DPS Bot takes parses from World of Logs and aggregates them to rank dps specs. To do this, DPS Bot uses the somewhat novel ranking measure of “spec score.” What is spec score? How should we use it to evaluate dps? After the cut we go over this ranking method and the rest of DPS Bot’s measures to develop an understanding of how to use and interpret the site.
DPS Bot’s particular method of standardizing parses and ranking specs has consequences, and so it is important that we understand how DPS Bot’s “spec score” works before we start using DPS Bot to make conclusions and judgments about the state of DPS. Seriallos, the creator and administrator of dpsbot, describes spec scores like this:
For each individual boss, the spec with the top DPS on a fight gets a score of 100 and then all other specs are scored according to that top spec. The average across all fights for a given spec is the Spec Score for the current tier.
Let’s break this down. The spec with the highest median dps across all examined parses of a given encounter is scored 100. All other specs are scored according to their median dps’s percentage of the highest spec’s median dps. So, if the highest spec does 30k and a second spec does 27k, this second spec will be given the score of 90 because its dps was 90% of the top spec’s dps. To achieve overall rankings, a spec’s scores from all current tier encounters are averaged together into one score. So, if there are three bosses in the tier and MM’s median dps is 90% of the top spec on one boss, 83% of the top spec on another, and it is the top spec on the third, its overal spec score for the tier would be calculated like this: (90+83+100)/3 = 91.

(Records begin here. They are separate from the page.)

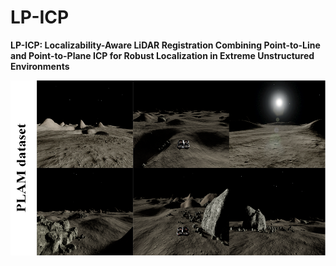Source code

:# LP-ICP
**LP-ICP: Localizability-Aware LiDAR Registration Combining Point-to-Line and Point-to-Plane ICP for Robust Localization in Extreme Unstructured Environments**
<br>
<p align="center">
  <img src="figure/PLAM_dataset.png" width="557" height="280"> 
</p>
<br>
<p align="left" style="margin-left: 100cm;">
  <img src="figure/trajectory.jpg" width="557" height="258">
</p>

Why bother with all of this? There are a few reasons. The first is that it makes comparison easy. The score is the same in scale and meaning across encounters. The same cannot be said of DPS. The second is that it diminishes the influence of `outlier’ or biased medians (like fire mages on Cho’gall or combat rogues on Halfus). It does this by restraining the range of variation to 0-100, normalizing the scores, such that a gimmick fight for a spec won’t inflate the spec to the ridiculous degree it would with DPS. A third reason is that it makes averaging easy. Since the scores for the individual encounters all share the same scale and meaning, it is no leap to average them for an overall score for the whole tier.
Part of understanding what a spec score means is having a handle on the data that is getting turned into a spec score. On the righthand side of the DPS Bot page there are control settings that let you adjust the data that is used and the data that is displayed.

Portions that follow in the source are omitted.